On Christ the solid rock I stand
all other ground is shifting sand
all other ground is shifting sand
***
So, when I was first married I had a kid at home, and I enjoyed it and did a lot of mom type things.
And then I had an older teenager, and it wasn't as much fun on a reliable basis, in fact it was pretty bad sometimes, and was I really surprised?
And now the kid is 23 (shazam!) and lives on his own, and works and pays his own bills and I am glad for him and proud of him.
That's the way you expect that story to go, essentially. There are bobbles in the middle sometimes. The end doesn't come out quite like you think it will, but it comes out.
For some people, it doesn't come out. Their son dies or gets sick. But for me, it worked out ESSENTIALLY the way I planned.
***
When I was first married, I managed my husband's business (not my best assignment)
We went out dancing a lot. We were 12 years younger.
Last year, Ken got sick. We got through it. I learned how to be a caregiver for a throat cancer patient and I learned a lot of things.
He started getting well. It was (is) slow but GREAT. But slow.
But, I am not sure how to stop being a caregiver and start being a spouse again.
I struggle with this.
Just when I think I am getting there, he gets very sick again with an abdominal complaint, and we are in the hospital for a week plus.

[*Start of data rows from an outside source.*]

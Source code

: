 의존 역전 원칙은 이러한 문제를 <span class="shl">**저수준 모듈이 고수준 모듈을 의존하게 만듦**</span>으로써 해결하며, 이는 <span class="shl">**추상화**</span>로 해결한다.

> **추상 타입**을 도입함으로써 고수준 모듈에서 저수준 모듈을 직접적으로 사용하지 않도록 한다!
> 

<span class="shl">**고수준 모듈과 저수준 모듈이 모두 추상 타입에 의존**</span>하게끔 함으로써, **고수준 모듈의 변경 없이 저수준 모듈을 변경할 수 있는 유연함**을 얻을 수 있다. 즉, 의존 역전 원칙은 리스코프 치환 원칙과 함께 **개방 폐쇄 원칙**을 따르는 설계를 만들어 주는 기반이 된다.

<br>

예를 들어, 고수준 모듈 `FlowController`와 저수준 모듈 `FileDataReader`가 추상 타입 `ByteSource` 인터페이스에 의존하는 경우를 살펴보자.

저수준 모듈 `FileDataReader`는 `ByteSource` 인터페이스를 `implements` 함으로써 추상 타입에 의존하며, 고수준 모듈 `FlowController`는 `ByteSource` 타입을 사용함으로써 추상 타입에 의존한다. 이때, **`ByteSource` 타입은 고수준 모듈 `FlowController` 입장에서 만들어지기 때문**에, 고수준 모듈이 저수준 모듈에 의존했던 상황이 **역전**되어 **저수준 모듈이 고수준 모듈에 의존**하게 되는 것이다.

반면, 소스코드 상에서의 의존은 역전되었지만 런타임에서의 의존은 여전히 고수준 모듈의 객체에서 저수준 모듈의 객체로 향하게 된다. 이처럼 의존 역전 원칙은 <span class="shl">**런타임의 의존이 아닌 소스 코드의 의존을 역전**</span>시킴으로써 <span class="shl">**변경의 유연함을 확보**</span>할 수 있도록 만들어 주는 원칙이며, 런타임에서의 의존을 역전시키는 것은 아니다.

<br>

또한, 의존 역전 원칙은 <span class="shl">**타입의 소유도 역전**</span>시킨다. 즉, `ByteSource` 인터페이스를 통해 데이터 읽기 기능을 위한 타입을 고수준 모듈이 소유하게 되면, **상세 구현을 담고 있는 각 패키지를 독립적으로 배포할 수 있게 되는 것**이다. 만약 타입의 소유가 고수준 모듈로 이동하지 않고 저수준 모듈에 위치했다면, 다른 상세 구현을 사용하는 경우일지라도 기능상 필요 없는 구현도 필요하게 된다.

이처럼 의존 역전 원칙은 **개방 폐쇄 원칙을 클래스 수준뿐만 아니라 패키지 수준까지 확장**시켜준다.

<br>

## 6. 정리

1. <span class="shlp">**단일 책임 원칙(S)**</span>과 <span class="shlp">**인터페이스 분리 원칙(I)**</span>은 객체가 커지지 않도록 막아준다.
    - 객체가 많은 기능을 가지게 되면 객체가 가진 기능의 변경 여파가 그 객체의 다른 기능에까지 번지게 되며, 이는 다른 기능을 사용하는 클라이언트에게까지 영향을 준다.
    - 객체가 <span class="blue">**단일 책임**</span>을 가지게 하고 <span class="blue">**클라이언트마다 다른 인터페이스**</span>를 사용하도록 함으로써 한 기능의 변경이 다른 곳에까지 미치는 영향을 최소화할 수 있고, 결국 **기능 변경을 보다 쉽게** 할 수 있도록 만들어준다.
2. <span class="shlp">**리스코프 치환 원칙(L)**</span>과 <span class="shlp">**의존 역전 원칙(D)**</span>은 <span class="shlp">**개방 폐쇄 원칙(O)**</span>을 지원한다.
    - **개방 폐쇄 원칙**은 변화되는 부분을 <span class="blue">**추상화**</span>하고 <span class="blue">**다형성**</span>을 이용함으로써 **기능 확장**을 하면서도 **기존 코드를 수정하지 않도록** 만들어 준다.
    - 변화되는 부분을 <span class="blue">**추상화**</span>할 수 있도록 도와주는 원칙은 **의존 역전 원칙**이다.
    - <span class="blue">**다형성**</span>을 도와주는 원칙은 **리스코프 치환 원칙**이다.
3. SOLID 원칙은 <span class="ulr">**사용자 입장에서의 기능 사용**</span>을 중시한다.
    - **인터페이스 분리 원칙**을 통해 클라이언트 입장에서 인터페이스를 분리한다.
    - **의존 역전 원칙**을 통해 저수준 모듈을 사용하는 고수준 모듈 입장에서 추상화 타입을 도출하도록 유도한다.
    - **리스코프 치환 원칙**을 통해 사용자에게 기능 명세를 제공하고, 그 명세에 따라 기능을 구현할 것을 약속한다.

We learn that it's a bad case of food poisoning. Relief! he is getting better now.
But I still can't let go of the caregiving. It's as if I totally fell off of a big Caregiver Recovery wagon somewhere.
How will this work out? I DON'T GET TO KNOW. Darn it.
***
Years ago a priest friend quoted CS Lewis roughly thus: "you'd better not ever love anyone more than Jesus, Mary Beth, because Jesus is the only thing that'll never change." Yeah.